Activity :: Although the entries contain pictures, return everything else in them verbatim and omit the pictures.

Given records ::
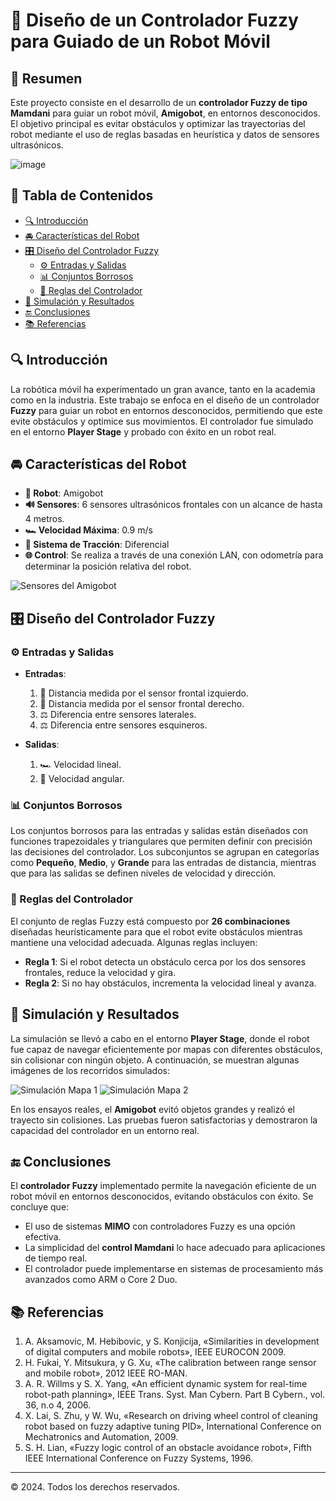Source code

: # 🤖 Diseño de un Controlador Fuzzy para Guiado de un Robot Móvil

## 📝 Resumen

Este proyecto consiste en el desarrollo de un **controlador Fuzzy de tipo Mamdani** para guiar un robot móvil, **Amigobot**, en entornos desconocidos. El objetivo principal es evitar obstáculos y optimizar las trayectorias del robot mediante el uso de reglas basadas en heurística y datos de sensores ultrasónicos.

![image](https://github.com/user-attachments/assets/c58ad232-7ecf-4580-9cb9-7cbd5e2156d0)

## 📑 Tabla de Contenidos
- [🔍 Introducción](#introducción)
- [🚘 Características del Robot](#características-del-robot)
- [🎛️ Diseño del Controlador Fuzzy](#diseño-del-controlador-fuzzy)
  - [⚙️ Entradas y Salidas](#entradas-y-salidas)
  - [📊 Conjuntos Borrosos](#conjuntos-borrosos)
  - [📜 Reglas del Controlador](#reglas-del-controlador)
- [🧪 Simulación y Resultados](#simulación-y-resultados)
- [🔚 Conclusiones](#conclusiones)
- [📚 Referencias](#referencias)

## 🔍 Introducción

La robótica móvil ha experimentado un gran avance, tanto en la academia como en la industria. Este trabajo se enfoca en el diseño de un controlador **Fuzzy** para guiar un robot en entornos desconocidos, permitiendo que este evite obstáculos y optimice sus movimientos. El controlador fue simulado en el entorno **Player Stage** y probado con éxito en un robot real.

## 🚘 Características del Robot

- **🤖 Robot**: Amigobot
- **🔊 Sensores**: 6 sensores ultrasónicos frontales con un alcance de hasta 4 metros.
- **🏎️ Velocidad Máxima**: 0.9 m/s
- **🛞 Sistema de Tracción**: Diferencial
- **🌐 Control**: Se realiza a través de una conexión LAN, con odometría para determinar la posición relativa del robot.

![Sensores del Amigobot](images/sensores.png)

## 🎛️ Diseño del Controlador Fuzzy

### ⚙️ Entradas y Salidas
- **Entradas**:
  1. 🔄 Distancia medida por el sensor frontal izquierdo.
  2. 🔄 Distancia medida por el sensor frontal derecho.
  3. ⚖️ Diferencia entre sensores laterales.
  4. ⚖️ Diferencia entre sensores esquineros.
  
- **Salidas**:
  1. 🏎️ Velocidad lineal.
  2. 🔄 Velocidad angular.

### 📊 Conjuntos Borrosos

Los conjuntos borrosos para las entradas y salidas están diseñados con funciones trapezoidales y triangulares que permiten definir con precisión las decisiones del controlador. Los subconjuntos se agrupan en categorías como **Pequeño**, **Medio**, y **Grande** para las entradas de distancia, mientras que para las salidas se definen niveles de velocidad y dirección.

### 📜 Reglas del Controlador

El conjunto de reglas Fuzzy está compuesto por **26 combinaciones** diseñadas heurísticamente para que el robot evite obstáculos mientras mantiene una velocidad adecuada. Algunas reglas incluyen:

- **Regla 1**: Si el robot detecta un obstáculo cerca por los dos sensores frontales, reduce la velocidad y gira.
- **Regla 2**: Si no hay obstáculos, incrementa la velocidad lineal y avanza.

## 🧪 Simulación y Resultados

La simulación se llevó a cabo en el entorno **Player Stage**, donde el robot fue capaz de navegar eficientemente por mapas con diferentes obstáculos, sin colisionar con ningún objeto. A continuación, se muestran algunas imágenes de los recorridos simulados:

![Simulación Mapa 1](images/simulacion_mapa1.png)
![Simulación Mapa 2](images/simulacion_mapa2.png)

En los ensayos reales, el **Amigobot** evitó objetos grandes y realizó el trayecto sin colisiones. Las pruebas fueron satisfactorias y demostraron la capacidad del controlador en un entorno real.

## 🔚 Conclusiones

El **controlador Fuzzy** implementado permite la navegación eficiente de un robot móvil en entornos desconocidos, evitando obstáculos con éxito. Se concluye que:

- El uso de sistemas **MIMO** con controladores Fuzzy es una opción efectiva.
- La simplicidad del **control Mamdani** lo hace adecuado para aplicaciones de tiempo real.
- El controlador puede implementarse en sistemas de procesamiento más avanzados como ARM o Core 2 Duo.

## 📚 Referencias

1. A. Aksamovic, M. Hebibovic, y S. Konjicija, «Similarities in development of digital computers and mobile robots», IEEE EUROCON 2009.
2. H. Fukai, Y. Mitsukura, y G. Xu, «The calibration between range sensor and mobile robot», 2012 IEEE RO-MAN.
3. A. R. Willms y S. X. Yang, «An efficient dynamic system for real-time robot-path planning», IEEE Trans. Syst. Man Cybern. Part B Cybern., vol. 36, n.o 4, 2006.
4. X. Lai, S. Zhu, y W. Wu, «Research on driving wheel control of cleaning robot based on fuzzy adaptive tuning PID», International Conference on Mechatronics and Automation, 2009.
5. S. H. Lian, «Fuzzy logic control of an obstacle avoidance robot», Fifth IEEE International Conference on Fuzzy Systems, 1996.

---

© 2024. Todos los derechos reservados.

Result for this task ::
Source code

: # 🤖 Diseño de un Controlador Fuzzy para Guiado de un Robot Móvil

## 📝 Resumen

Este proyecto consiste en el desarrollo de un **controlador Fuzzy de tipo Mamdani** para guiar un robot móvil, **Amigobot**, en entornos desconocidos. El objetivo principal es evitar obstáculos y optimizar las trayectorias del robot mediante el uso de reglas basadas en heurística y datos de sensores ultrasónicos.

![image](https://github.com/user-attachments/assets/c58ad232-7ecf-4580-9cb9-7cbd5e2156d0)

## 📑 Tabla de Contenidos
- [🔍 Introducción](#introducción)
- [🚘 Características del Robot](#características-del-robot)
- [🎛️ Diseño del Controlador Fuzzy](#diseño-del-controlador-fuzzy)
  - [⚙️ Entradas y Salidas](#entradas-y-salidas)
  - [📊 Conjuntos Borrosos](#conjuntos-borrosos)
  - [📜 Reglas del Controlador](#reglas-del-controlador)
- [🧪 Simulación y Resultados](#simulación-y-resultados)
- [🔚 Conclusiones](#conclusiones)
- [📚 Referencias](#referencias)

## 🔍 Introducción

La robótica móvil ha experimentado un gran avance, tanto en la academia como en la industria. Este trabajo se enfoca en el diseño de un controlador **Fuzzy** para guiar un robot en entornos desconocidos, permitiendo que este evite obstáculos y optimice sus movimientos. El controlador fue simulado en el entorno **Player Stage** y probado con éxito en un robot real.

## 🚘 Características del Robot

- **🤖 Robot**: Amigobot
- **🔊 Sensores**: 6 sensores ultrasónicos frontales con un alcance de hasta 4 metros.
- **🏎️ Velocidad Máxima**: 0.9 m/s
- **🛞 Sistema de Tracción**: Diferencial
- **🌐 Control**: Se realiza a través de una conexión LAN, con odometría para determinar la posición relativa del robot.

![Sensores del Amigobot](images/sensores.png)

## 🎛️ Diseño del Controlador Fuzzy

### ⚙️ Entradas y Salidas
- **Entradas**:
  1. 🔄 Distancia medida por el sensor frontal izquierdo.
  2. 🔄 Distancia medida por el sensor frontal derecho.
  3. ⚖️ Diferencia entre sensores laterales.
  4. ⚖️ Diferencia entre sensores esquineros.
  
- **Salidas**:
  1. 🏎️ Velocidad lineal.
  2. 🔄 Velocidad angular.

### 📊 Conjuntos Borrosos

Los conjuntos borrosos para las entradas y salidas están diseñados con funciones trapezoidales y triangulares que permiten definir con precisión las decisiones del controlador. Los subconjuntos se agrupan en categorías como **Pequeño**, **Medio**, y **Grande** para las entradas de distancia, mientras que para las salidas se definen niveles de velocidad y dirección.

### 📜 Reglas del Controlador

El conjunto de reglas Fuzzy está compuesto por **26 combinaciones** diseñadas heurísticamente para que el robot evite obstáculos mientras mantiene una velocidad adecuada. Algunas reglas incluyen:

- **Regla 1**: Si el robot detecta un obstáculo cerca por los dos sensores frontales, reduce la velocidad y gira.
- **Regla 2**: Si no hay obstáculos, incrementa la velocidad lineal y avanza.

## 🧪 Simulación y Resultados

La simulación se llevó a cabo en el entorno **Player Stage**, donde el robot fue capaz de navegar eficientemente por mapas con diferentes obstáculos, sin colisionar con ningún objeto. A continuación, se muestran algunas imágenes de los recorridos simulados:

![Simulación Mapa 1](images/simulacion_mapa1.png)
![Simulación Mapa 2](images/simulacion_mapa2.png)

En los ensayos reales, el **Amigobot** evitó objetos grandes y realizó el trayecto sin colisiones. Las pruebas fueron satisfactorias y demostraron la capacidad del controlador en un entorno real.

## 🔚 Conclusiones

El **controlador Fuzzy** implementado permite la navegación eficiente de un robot móvil en entornos desconocidos, evitando obstáculos con éxito. Se concluye que:

- El uso de sistemas **MIMO** con controladores Fuzzy es una opción efectiva.
- La simplicidad del **control Mamdani** lo hace adecuado para aplicaciones de tiempo real.
- El controlador puede implementarse en sistemas de procesamiento más avanzados como ARM o Core 2 Duo.

## 📚 Referencias

1. A. Aksamovic, M. Hebibovic, y S. Konjicija, «Similarities in development of digital computers and mobile robots», IEEE EUROCON 2009.
2. H. Fukai, Y. Mitsukura, y G. Xu, «The calibration between range sensor and mobile robot», 2012 IEEE RO-MAN.
3. A. R. Willms y S. X. Yang, «An efficient dynamic system for real-time robot-path planning», IEEE Trans. Syst. Man Cybern. Part B Cybern., vol. 36, n.o 4, 2006.
4. X. Lai, S. Zhu, y W. Wu, «Research on driving wheel control of cleaning robot based on fuzzy adaptive tuning PID», International Conference on Mechatronics and Automation, 2009.
5. S. H. Lian, «Fuzzy logic control of an obstacle avoidance robot», Fifth IEEE International Conference on Fuzzy Systems, 1996.

---

© 2024. Todos los derechos reservados.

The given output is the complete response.